● What is required: In total, how many lines of the data contain the word "administrateur"? Only that number is wanted.

::::::::::

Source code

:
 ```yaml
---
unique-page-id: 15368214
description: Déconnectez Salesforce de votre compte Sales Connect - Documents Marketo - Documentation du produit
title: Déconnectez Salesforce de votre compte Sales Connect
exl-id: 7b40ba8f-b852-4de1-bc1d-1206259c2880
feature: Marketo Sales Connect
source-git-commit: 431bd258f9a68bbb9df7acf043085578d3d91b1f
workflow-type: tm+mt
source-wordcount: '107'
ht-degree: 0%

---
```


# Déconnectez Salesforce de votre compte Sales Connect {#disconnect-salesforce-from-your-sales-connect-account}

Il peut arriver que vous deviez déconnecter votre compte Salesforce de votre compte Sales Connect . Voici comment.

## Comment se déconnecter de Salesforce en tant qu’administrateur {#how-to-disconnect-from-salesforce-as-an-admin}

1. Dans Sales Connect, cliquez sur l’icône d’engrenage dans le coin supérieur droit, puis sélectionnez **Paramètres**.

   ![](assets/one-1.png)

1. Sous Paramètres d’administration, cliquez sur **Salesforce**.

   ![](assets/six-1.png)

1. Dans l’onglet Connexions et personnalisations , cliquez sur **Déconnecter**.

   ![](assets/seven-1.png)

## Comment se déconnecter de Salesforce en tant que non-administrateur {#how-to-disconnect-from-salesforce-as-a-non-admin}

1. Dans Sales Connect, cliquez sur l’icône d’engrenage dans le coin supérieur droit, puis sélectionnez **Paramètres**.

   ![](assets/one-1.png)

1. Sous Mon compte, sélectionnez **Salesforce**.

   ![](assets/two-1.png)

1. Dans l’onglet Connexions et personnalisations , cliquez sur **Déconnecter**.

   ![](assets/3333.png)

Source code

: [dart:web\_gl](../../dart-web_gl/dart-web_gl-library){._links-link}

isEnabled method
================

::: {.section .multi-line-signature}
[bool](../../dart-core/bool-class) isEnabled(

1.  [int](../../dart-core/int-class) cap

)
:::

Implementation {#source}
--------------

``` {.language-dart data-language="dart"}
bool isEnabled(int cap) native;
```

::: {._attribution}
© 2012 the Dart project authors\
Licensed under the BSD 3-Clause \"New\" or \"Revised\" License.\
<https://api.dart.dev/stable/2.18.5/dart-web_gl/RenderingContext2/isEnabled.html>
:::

::::::::::

● Answer for this exercise: 2